= Assigned task =
Extract, from the records beneath this instruction, each line that contains the word "sword".

= Source texts of formatted documents =
************

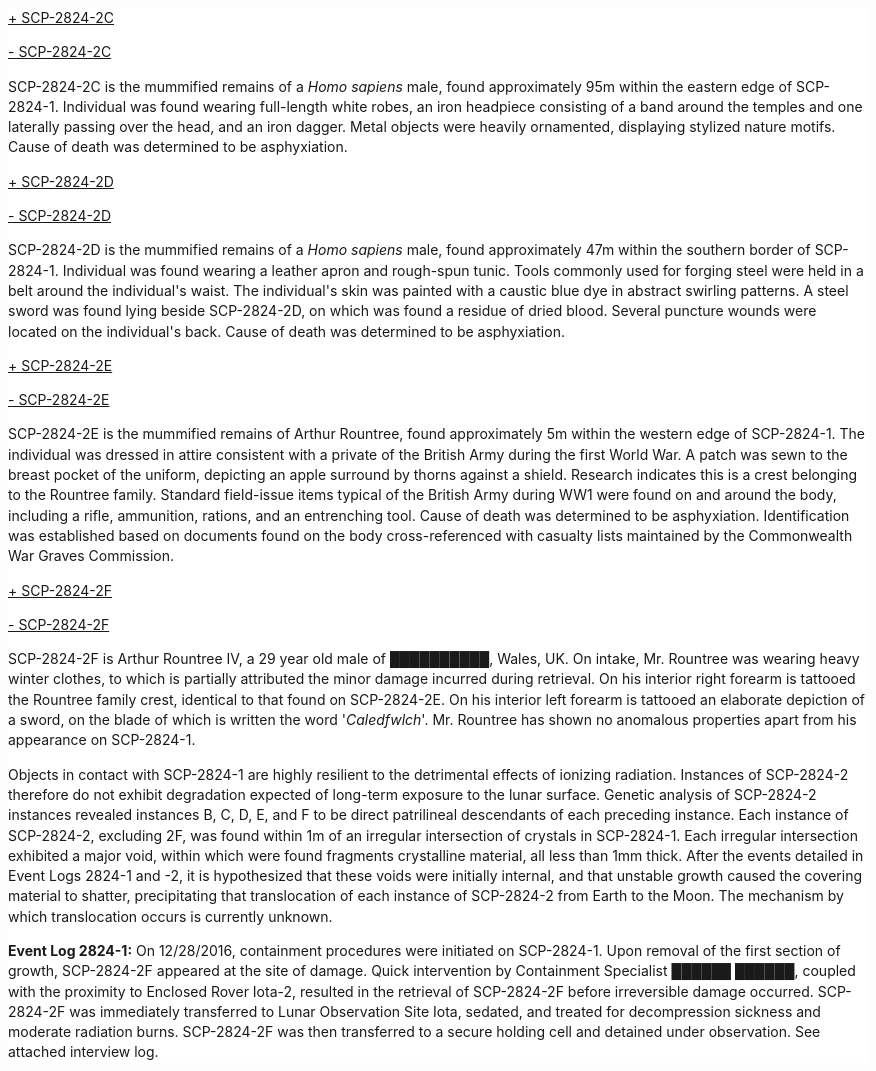 [+ SCP-2824-2C](javascript:;)

[\- SCP-2824-2C](javascript:;)

SCP-2824-2C is the mummified remains of a _Homo sapiens_ male, found approximately 95m within the eastern edge of SCP-2824-1. Individual was found wearing full-length white robes, an iron headpiece consisting of a band around the temples and one laterally passing over the head, and an iron dagger. Metal objects were heavily ornamented, displaying stylized nature motifs. Cause of death was determined to be asphyxiation.

[+ SCP-2824-2D](javascript:;)

[\- SCP-2824-2D](javascript:;)

SCP-2824-2D is the mummified remains of a _Homo sapiens_ male, found approximately 47m within the southern border of SCP-2824-1. Individual was found wearing a leather apron and rough-spun tunic. Tools commonly used for forging steel were held in a belt around the individual's waist. The individual's skin was painted with a caustic blue dye in abstract swirling patterns. A steel sword was found lying beside SCP-2824-2D, on which was found a residue of dried blood. Several puncture wounds were located on the individual's back. Cause of death was determined to be asphyxiation.

[+ SCP-2824-2E](javascript:;)

[\- SCP-2824-2E](javascript:;)

SCP-2824-2E is the mummified remains of Arthur Rountree, found approximately 5m within the western edge of SCP-2824-1. The individual was dressed in attire consistent with a private of the British Army during the first World War. A patch was sewn to the breast pocket of the uniform, depicting an apple surround by thorns against a shield. Research indicates this is a crest belonging to the Rountree family. Standard field-issue items typical of the British Army during WW1 were found on and around the body, including a rifle, ammunition, rations, and an entrenching tool. Cause of death was determined to be asphyxiation. Identification was established based on documents found on the body cross-referenced with casualty lists maintained by the Commonwealth War Graves Commission.

[+ SCP-2824-2F](javascript:;)

[\- SCP-2824-2F](javascript:;)

SCP-2824-2F is Arthur Rountree IV, a 29 year old male of ██████████, Wales, UK. On intake, Mr. Rountree was wearing heavy winter clothes, to which is partially attributed the minor damage incurred during retrieval. On his interior right forearm is tattooed the Rountree family crest, identical to that found on SCP-2824-2E. On his interior left forearm is tattooed an elaborate depiction of a sword, on the blade of which is written the word '_Caledfwlch_'. Mr. Rountree has shown no anomalous properties apart from his appearance on SCP-2824-1.

Objects in contact with SCP-2824-1 are highly resilient to the detrimental effects of ionizing radiation. Instances of SCP-2824-2 therefore do not exhibit degradation expected of long-term exposure to the lunar surface. Genetic analysis of SCP-2824-2 instances revealed instances B, C, D, E, and F to be direct patrilineal descendants of each preceding instance. Each instance of SCP-2824-2, excluding 2F, was found within 1m of an irregular intersection of crystals in SCP-2824-1. Each irregular intersection exhibited a major void, within which were found fragments crystalline material, all less than 1mm thick. After the events detailed in Event Logs 2824-1 and -2, it is hypothesized that these voids were initially internal, and that unstable growth caused the covering material to shatter, precipitating that translocation of each instance of SCP-2824-2 from Earth to the Moon. The mechanism by which translocation occurs is currently unknown.

**Event Log 2824-1:** On 12/28/2016, containment procedures were initiated on SCP-2824-1. Upon removal of the first section of growth, SCP-2824-2F appeared at the site of damage. Quick intervention by Containment Specialist ██████ ██████, coupled with the proximity to Enclosed Rover Iota-2, resulted in the retrieval of SCP-2824-2F before irreversible damage occurred. SCP-2824-2F was immediately transferred to Lunar Observation Site Iota, sedated, and treated for decompression sickness and moderate radiation burns. SCP-2824-2F was then transferred to a secure holding cell and detained under observation. See attached interview log.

************

= Exercise solution =
SCP-2824-2D is the mummified remains of a _Homo sapiens_ male, found approximately 47m within the southern border of SCP-2824-1. Individual was found wearing a leather apron and rough-spun tunic. Tools commonly used for forging steel were held in a belt around the individual's waist. The individual's skin was painted with a caustic blue dye in abstract swirling patterns. A steel sword was found lying beside SCP-2824-2D, on which was found a residue of dried blood. Several puncture wounds were located on the individual's back. Cause of death was determined to be asphyxiation.
SCP-2824-2F is Arthur Rountree IV, a 29 year old male of ██████████, Wales, UK. On intake, Mr. Rountree was wearing heavy winter clothes, to which is partially attributed the minor damage incurred during retrieval. On his interior right forearm is tattooed the Rountree family crest, identical to that found on SCP-2824-2E. On his interior left forearm is tattooed an elaborate depiction of a sword, on the blade of which is written the word '_Caledfwlch_'. Mr. Rountree has shown no anomalous properties apart from his appearance on SCP-2824-1.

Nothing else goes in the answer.